Task instructions ▸ From the entries that follow, list every line in which the string "carte" appears.
[Data extracts Boundary: Start]
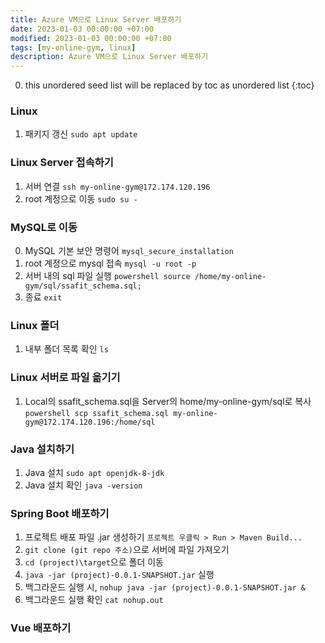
 ```yaml
---
title: Azure VM으로 Linux Server 배포하기
date: 2023-01-03 00:00:00 +07:00
modified: 2023-01-03 00:00:00 +07:00
tags: [my-online-gym, linux]
description: Azure VM으로 Linux Server 배포하기
---
```

0. this unordered seed list will be replaced by toc as unordered list
{:toc}

### Linux
1. 패키지 갱신 `sudo apt update`

### Linux Server 접속하기
1. 서버 연결 `ssh my-online-gym@172.174.120.196`
2. root 계정으로 이동 `sudo su -`

### MySQL로 이동
0. MySQL 기본 보안 명령어 `mysql_secure_installation`
1. root 계정으로 mysql 접속 `mysql -u root -p`
2. 서버 내의 sql 파일 실행
        ```powershell
        source /home/my-online-gym/sql/ssafit_schema.sql;
        ```
3. 종료 `exit`

### Linux 폴더
1. 내부 폴더 목록 확인 `ls`

### Linux 서버로 파일 옮기기
1. Local의 ssafit_schema.sql을 Server의 home/my-online-gym/sql로 복사
        ```powershell
        scp ssafit_schema.sql my-online-gym@172.174.120.196:/home/sql
        ```

### Java 설치하기
1. Java 설치 `sudo apt openjdk-8-jdk`
2. Java 설치 확인 `java -version`

### Spring Boot 배포하기
1. 프로젝트 배포 파일 .jar 생성하기
        `프로젝트 우클릭 > Run > Maven Build...`
2. `git clone (git repo 주소)`으로 서버에 파일 가져오기
3. `cd (project)\target`으로 폴더 이동
4. `java -jar (project)-0.0.1-SNAPSHOT.jar` 실행
5. 백그라운드 실행 시, `nohup java -jar (project)-0.0.1-SNAPSHOT.jar &`
6. 백그라운드 실행 확인 `cat nohup.out`

### Vue 배포하기
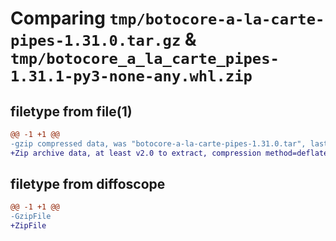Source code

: # Comparing `tmp/botocore-a-la-carte-pipes-1.31.0.tar.gz` & `tmp/botocore_a_la_carte_pipes-1.31.1-py3-none-any.whl.zip`

## filetype from file(1)

```diff
@@ -1 +1 @@
-gzip compressed data, was "botocore-a-la-carte-pipes-1.31.0.tar", last modified: Fri Jul  7 01:44:12 2023, max compression
+Zip archive data, at least v2.0 to extract, compression method=deflate
```

## filetype from diffoscope

```diff
@@ -1 +1 @@
-GzipFile
+ZipFile
```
[Data extracts Boundary: End]
Written answer ▸
: # Comparing `tmp/botocore-a-la-carte-pipes-1.31.0.tar.gz` & `tmp/botocore_a_la_carte_pipes-1.31.1-py3-none-any.whl.zip`
-gzip compressed data, was "botocore-a-la-carte-pipes-1.31.0.tar", last modified: Fri Jul  7 01:44:12 2023, max compression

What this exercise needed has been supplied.